Il forte contrasto tra le istituzioni spagnole (Corte Costituzionale, Monarchia, Governo, Parlamento) e quelle catalane costituisce un banco di prova di come intendere le regole del convivere nei sistemi liberaldemocratici. Appunto per questo serve una opinione contraria all’interpretazione che ne ha dato il Cav. Andrea Sarubbi, giornalista cattolico ex parlamentare PD.
Il Cav. Sarubbi non riesce ad affrontare il contrasto al di fuori del tradizionale schema della contrapposizione tra il principio centralista e quello autonomista a prescindere dalle condizioni istituzionali in cui si manifesta.
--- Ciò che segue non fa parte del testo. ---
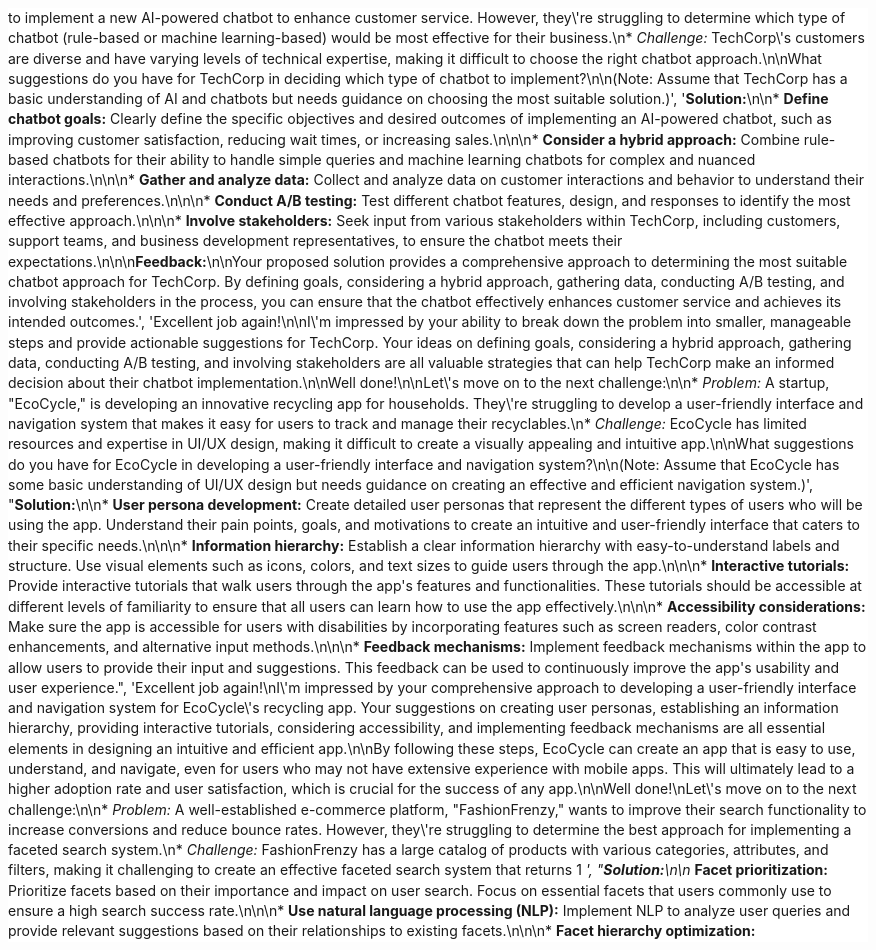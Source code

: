 to implement a new AI-powered chatbot to enhance customer service. However, they\\\'re struggling to determine which type of chatbot (rule-based or machine learning-based) would be most effective for their business.\\n* *Challenge:* TechCorp\\\'s customers are diverse and have varying levels of technical expertise, making it difficult to choose the right chatbot approach.\\n\\nWhat suggestions do you have for TechCorp in deciding which type of chatbot to implement?\\n\\n(Note: Assume that TechCorp has a basic understanding of AI and chatbots but needs guidance on choosing the most suitable solution.)\', \'**Solution:**\\n\\n* **Define chatbot goals:** Clearly define the specific objectives and desired outcomes of implementing an AI-powered chatbot, such as improving customer satisfaction, reducing wait times, or increasing sales.\\n\\n\\n* **Consider a hybrid approach:** Combine rule-based chatbots for their ability to handle simple queries and machine learning chatbots for complex and nuanced interactions.\\n\\n\\n* **Gather and analyze data:** Collect and analyze data on customer interactions and behavior to understand their needs and preferences.\\n\\n\\n* **Conduct A/B testing:** Test different chatbot features, design, and responses to identify the most effective approach.\\n\\n\\n* **Involve stakeholders:** Seek input from various stakeholders within TechCorp, including customers, support teams, and business development representatives, to ensure the chatbot meets their expectations.\\n\\n\\n**Feedback:**\\n\\nYour proposed solution provides a comprehensive approach to determining the most suitable chatbot approach for TechCorp. By defining goals, considering a hybrid approach, gathering data, conducting A/B testing, and involving stakeholders in the process, you can ensure that the chatbot effectively enhances customer service and achieves its intended outcomes.\', \'Excellent job again!\\n\\nI\\\'m impressed by your ability to break down the problem into smaller, manageable steps and provide actionable suggestions for TechCorp. Your ideas on defining goals, considering a hybrid approach, gathering data, conducting A/B testing, and involving stakeholders are all valuable strategies that can help TechCorp make an informed decision about their chatbot implementation.\\n\\nWell done!\\n\\nLet\\\'s move on to the next challenge:\\n\\n*   *Problem:* A startup, "EcoCycle," is developing an innovative recycling app for households. They\\\'re struggling to develop a user-friendly interface and navigation system that makes it easy for users to track and manage their recyclables.\\n* *Challenge:* EcoCycle has limited resources and expertise in UI/UX design, making it difficult to create a visually appealing and intuitive app.\\n\\nWhat suggestions do you have for EcoCycle in developing a user-friendly interface and navigation system?\\n\\n(Note: Assume that EcoCycle has some basic understanding of UI/UX design but needs guidance on creating an effective and efficient navigation system.)\', "**Solution:**\\n\\n* **User persona development:** Create detailed user personas that represent the different types of users who will be using the app. Understand their pain points, goals, and motivations to create an intuitive and user-friendly interface that caters to their specific needs.\\n\\n\\n* **Information hierarchy:** Establish a clear information hierarchy with easy-to-understand labels and structure. Use visual elements such as icons, colors, and text sizes to guide users through the app.\\n\\n\\n* **Interactive tutorials:** Provide interactive tutorials that walk users through the app\'s features and functionalities. These tutorials should be accessible at different levels of familiarity to ensure that all users can learn how to use the app effectively.\\n\\n\\n* **Accessibility considerations:** Make sure the app is accessible for users with disabilities by incorporating features such as screen readers, color contrast enhancements, and alternative input methods.\\n\\n\\n* **Feedback mechanisms:** Implement feedback mechanisms within the app to allow users to provide their input and suggestions. This feedback can be used to continuously improve the app\'s usability and user experience.", \'Excellent job again!\\nI\\\'m impressed by your comprehensive approach to developing a user-friendly interface and navigation system for EcoCycle\\\'s recycling app. Your suggestions on creating user personas, establishing an information hierarchy, providing interactive tutorials, considering accessibility, and implementing feedback mechanisms are all essential elements in designing an intuitive and efficient app.\\n\\nBy following these steps, EcoCycle can create an app that is easy to use, understand, and navigate, even for users who may not have extensive experience with mobile apps. This will ultimately lead to a higher adoption rate and user satisfaction, which is crucial for the success of any app.\\n\\nWell done!\\nLet\\\'s move on to the next challenge:\\n\\n* *Problem:* A well-established e-commerce platform, "FashionFrenzy," wants to improve their search functionality to increase conversions and reduce bounce rates. However, they\\\'re struggling to determine the best approach for implementing a faceted search system.\\n* *Challenge:* FashionFrenzy has a large catalog of products with various categories, attributes, and filters, making it challenging to create an effective faceted search system that returns 1 *\', "**Solution:**\\n\\n* **Facet prioritization:** Prioritize facets based on their importance and impact on user search. Focus on essential facets that users commonly use to ensure a high search success rate.\\n\\n\\n* **Use natural language processing (NLP):** Implement NLP to analyze user queries and provide relevant suggestions based on their relationships to existing facets.\\n\\n\\n* **Facet hierarchy optimization:**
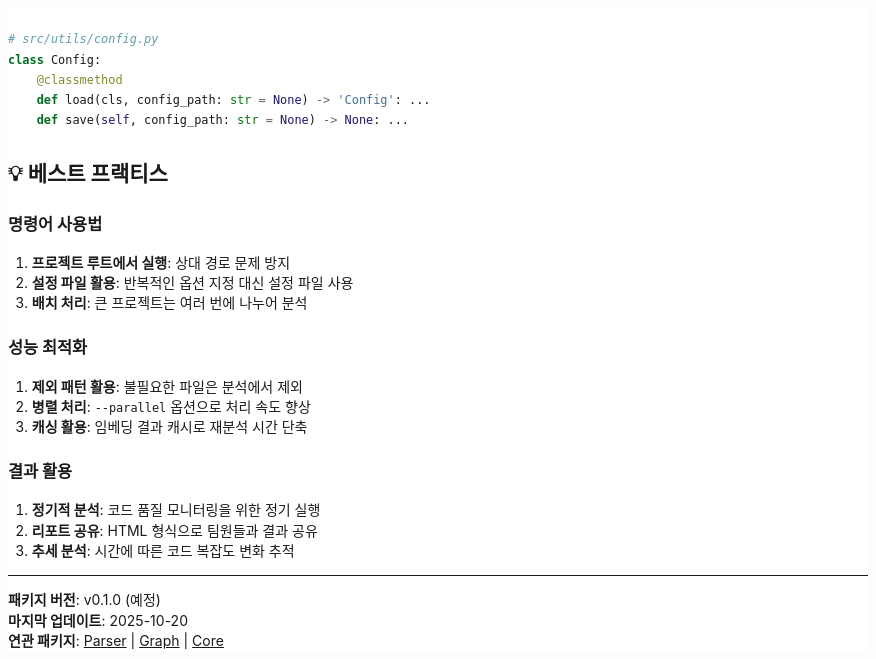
 ```python
    
# src/utils/config.py
class Config:
    @classmethod
    def load(cls, config_path: str = None) -> 'Config': ...
    def save(self, config_path: str = None) -> None: ...
```

## 💡 베스트 프랙티스

### 명령어 사용법
1. **프로젝트 루트에서 실행**: 상대 경로 문제 방지
2. **설정 파일 활용**: 반복적인 옵션 지정 대신 설정 파일 사용
3. **배치 처리**: 큰 프로젝트는 여러 번에 나누어 분석

### 성능 최적화
1. **제외 패턴 활용**: 불필요한 파일은 분석에서 제외
2. **병렬 처리**: `--parallel` 옵션으로 처리 속도 향상
3. **캐싱 활용**: 임베딩 결과 캐시로 재분석 시간 단축

### 결과 활용
1. **정기적 분석**: 코드 품질 모니터링을 위한 정기 실행
2. **리포트 공유**: HTML 형식으로 팀원들과 결과 공유
3. **추세 분석**: 시간에 따른 코드 복잡도 변화 추적

---

**패키지 버전**: v0.1.0 (예정)  
**마지막 업데이트**: 2025-10-20  
**연관 패키지**: [Parser](parser.md) | [Graph](graph.md) | [Core](core.md)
Non è perciò un caso che il racconto della vicenda sorvola sulla annosa politica indipendentista definita incostituzionale dalla Corte già anni fa, cita un paragone tra Catalogna e Ucraina (che era uno Stato indipendente), ventila quello tra Catalogna e Kosovo (criticando Washington che non lo accetta) e da per scontato che “il dibattito sulla Catalogna si è trasformato in un dibattito sullo stato di diritto, sul rispetto del dissenso, sul rapporto tra governo centrale e autonomie locali”. Ed è ancor meno un caso che giunga a scrivere “ecco il grande imbarazzo della comunità internazionale che all’inizio avrebbe voluto liquidare il tutto come una questione interna alla Spagna ma che ora, con il precipitare degli eventi, è chiamata a prendere posizione” . Un puro auspicio politico del Cav. Sarubbi, dato che nella cronaca non v’è indizio di abbandono della linea degli affari interni.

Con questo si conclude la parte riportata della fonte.